#### [Data to use]

•••••

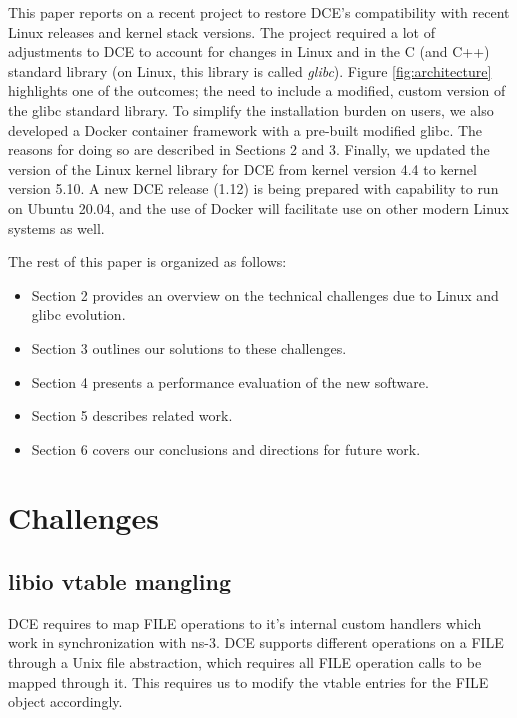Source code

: \documentclass{sig-alternate}
\begin{document}
This paper reports on a recent project to restore DCE's compatibility with
recent Linux releases and kernel stack versions.  The project required
a lot of adjustments to DCE to account for changes in Linux and in the
C (and C++) standard library (on Linux, this library is called \emph{glibc}).
Figure \ref{fig:architecture} highlights one of the outcomes; the need to
include a modified, custom version of the glibc standard library.  To
simplify the installation burden on users, we also developed a Docker
container framework with a pre-built modified glibc.  The reasons for
doing so are described in Sections 2 and 3.  Finally, we updated the
version of the Linux kernel library for DCE from kernel version 4.4 
to kernel version 5.10.  A new DCE release (1.12) is being prepared with
capability to run on Ubuntu 20.04, and the use of Docker will facilitate
use on other modern Linux systems as well.

The rest of this paper is organized as follows:
\begin{itemize}
\item Section 2 provides an overview on the technical challenges due to Linux and glibc evolution.
\item Section 3 outlines our solutions to these challenges.
\item Section 4 presents a performance evaluation of the new software.
\item Section 5 describes related work.
\item Section 6 covers our conclusions and directions for future work.
\end{itemize}

\section{Challenges}

\subsection{libio vtable mangling}
DCE requires to map FILE operations to it's internal custom handlers which work in synchronization with ns-3. DCE supports different operations on a FILE 
through a Unix file abstraction, which requires all FILE operation calls to be mapped through it. This requires us to modify the vtable entries for the FILE
object accordingly.
\end{document}
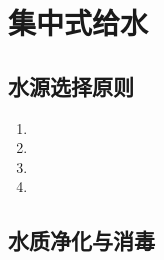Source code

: \documentclass[10pt,a4paper,oneside]{ctexbook}
\begin{document}
\section{集中式给水}

\subsection{水源选择原则}

\begin{enumerate}[leftmargin=*]
    \item {} \item {} \item {} \item {}
\end{enumerate}

\subsection{水质净化与消毒}
\end{document}
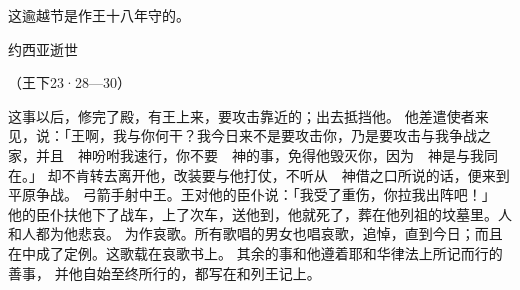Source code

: {这逾越节是{}作王十八年守的。
\par }{\SH 约西亚逝世
\par }{\R （王下23·28—30）
\par }{\PP {}这事以后，{}修完了殿，有{}王{}上来，要攻击靠近{}的{}；{}出去抵挡他。
他差遣使者来见{}，说：「{}王啊，我与你何干？我今日来不是要攻击你，乃是要攻击与我争战之家，并且　神吩咐我速行，你不要{}　神的事，免得他毁灭你，因为　神是与我同在。」
却不肯转去离开他，改装要与他打仗，不听从　神借{}之口所说的话，便来到{}平原争战。
弓箭手射中{}王。王对他的臣仆说：「我受了重伤，你拉我出阵吧！」
他的臣仆扶他下了战车，上了次车，送他到{}，他就死了，葬在他列祖的坟墓里。{}人和{}人都为他悲哀。
为{}作哀歌。所有歌唱的男女也唱哀歌，追悼{}，直到今日；而且在{}中成了定例。这歌载在哀歌书上。
其余的事和他遵着耶和华律法上所记而行的善事，
并他自始至终所行的，都写在{}和{}列王记上。

}
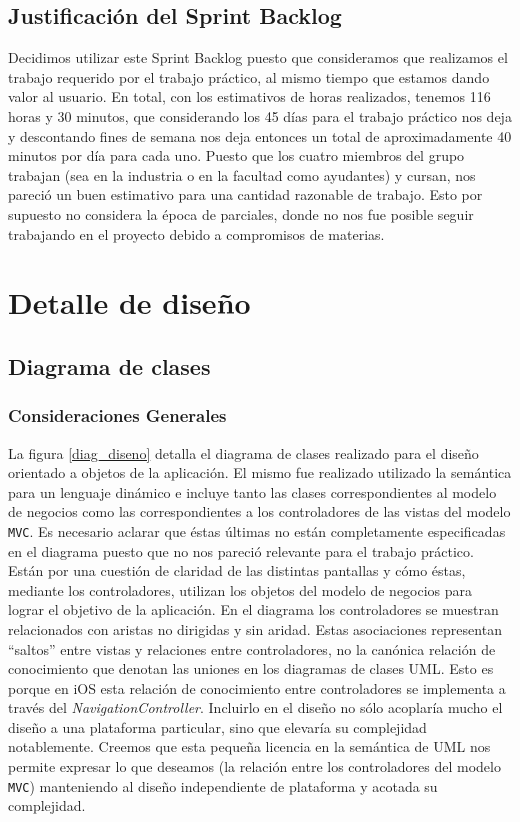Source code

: \documentclass[10pt, a4paper,english,spanish]{article}
\renewcommand{\emph}[1]{\textit{#1}}
\begin{document}


\subsection{Justificación del Sprint Backlog}

Decidimos utilizar este Sprint Backlog puesto que consideramos que realizamos el trabajo requerido por el trabajo práctico, al mismo tiempo que estamos dando valor al usuario. En total, con los estimativos de horas realizados, tenemos 116 horas y 30 minutos,  que considerando los 45 días para el trabajo práctico nos deja y descontando fines de semana nos deja entonces un total de aproximadamente 40 minutos por día para cada uno. Puesto que los cuatro miembros del grupo trabajan (sea en la industria o en la facultad como ayudantes) y cursan, nos pareció un buen estimativo para una cantidad razonable de trabajo. Esto por supuesto no considera la época de parciales, donde no nos fue posible seguir trabajando en el proyecto debido a compromisos de materias.

\section{Detalle de diseño}

\subsection{Diagrama de clases}

\subsubsection{Consideraciones Generales}
La figura \ref{diag_diseno} detalla el diagrama de clases realizado para el diseño orientado a objetos de la aplicación. El mismo fue realizado utilizado la semántica para un lenguaje dinámico e incluye tanto las clases correspondientes al modelo de negocios como las correspondientes a los controladores de las vistas del modelo \texttt{MVC}. Es necesario aclarar que éstas últimas no están completamente especificadas en el diagrama puesto que no nos pareció relevante para el trabajo práctico. Están por una cuestión de claridad de las distintas pantallas y cómo éstas, mediante los controladores, utilizan los objetos del modelo de negocios para lograr el objetivo de la aplicación. En el diagrama los controladores se muestran relacionados con aristas no dirigidas y sin aridad. Estas asociaciones representan ``saltos'' entre vistas y relaciones entre controladores, no la canónica relación de conocimiento que denotan las uniones en los diagramas de clases UML. Esto es porque en iOS esta relación de conocimiento entre controladores se implementa a través del \emph{NavigationController}. Incluirlo en el diseño no sólo acoplaría mucho el diseño a una plataforma particular, sino que elevaría su complejidad notablemente. Creemos que esta pequeña licencia en la semántica de UML nos permite expresar lo que deseamos (la relación entre los controladores del modelo \texttt{MVC}) manteniendo al diseño independiente de plataforma y acotada su complejidad.
\end{document}
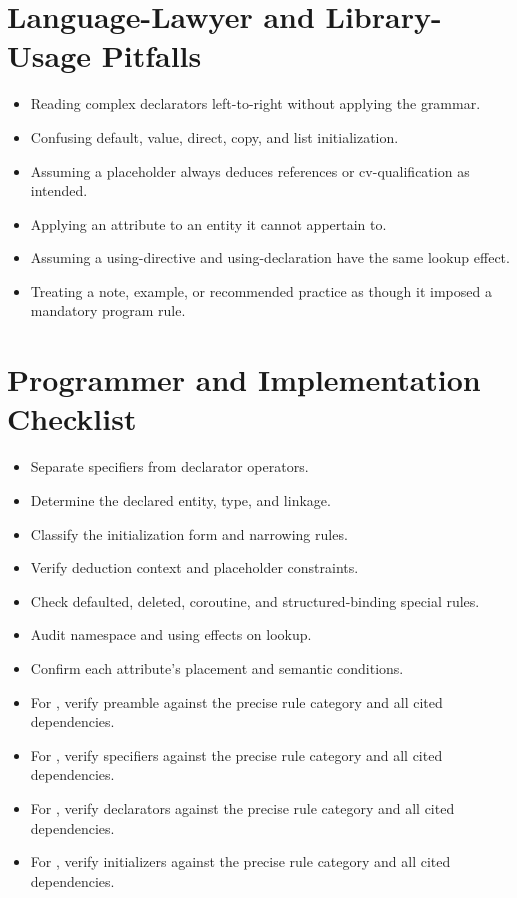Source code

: \documentclass[11pt,letterpaper]{article}
\begin{document}
\section{Language-Lawyer and Library-Usage Pitfalls}
\begin{CornellReferencePitfallBox}\begin{itemize}[label=\textcolor{CornellReferenceAmber}{$\blacktriangleright$}]
\item Reading complex declarators left-to-right without applying the grammar.
\item Confusing default, value, direct, copy, and list initialization.
\item Assuming a placeholder always deduces references or cv-qualification as intended.
\item Applying an attribute to an entity it cannot appertain to.
\item Assuming a using-directive and using-declaration have the same lookup effect.
\item Treating a note, example, or recommended practice as though it imposed a mandatory program rule.
\end{itemize}\end{CornellReferencePitfallBox}
\section{Programmer and Implementation Checklist}
\begin{CornellReferenceChecklistBox}\begin{itemize}[label=$\square$]
\item Separate specifiers from declarator operators.
\item Determine the declared entity, type, and linkage.
\item Classify the initialization form and narrowing rules.
\item Verify deduction context and placeholder constraints.
\item Check defaulted, deleted, coroutine, and structured-binding special rules.
\item Audit namespace and using effects on lookup.
\item Confirm each attribute's placement and semantic conditions.
\item For , verify preamble against the precise rule category and all cited dependencies.
\item For , verify specifiers against the precise rule category and all cited dependencies.
\item For , verify declarators against the precise rule category and all cited dependencies.
\item For , verify initializers against the precise rule category and all cited dependencies.
\end{itemize}\end{CornellReferenceChecklistBox}
\end{document}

•••••

#### [Description of the task]
With the line that has "to kernel version" as the first and the line that has "DCE requires to" as the last, repeat exactly that run of lines above and no more.

#### [Solution]
to kernel version 5.10.  A new DCE release (1.12) is being prepared with
capability to run on Ubuntu 20.04, and the use of Docker will facilitate
use on other modern Linux systems as well.

The rest of this paper is organized as follows:
\begin{itemize}
\item Section 2 provides an overview on the technical challenges due to Linux and glibc evolution.
\item Section 3 outlines our solutions to these challenges.
\item Section 4 presents a performance evaluation of the new software.
\item Section 5 describes related work.
\item Section 6 covers our conclusions and directions for future work.
\end{itemize}

\section{Challenges}

\subsection{libio vtable mangling}
DCE requires to map FILE operations to it's internal custom handlers which work in synchronization with ns-3. DCE supports different operations on a FILE 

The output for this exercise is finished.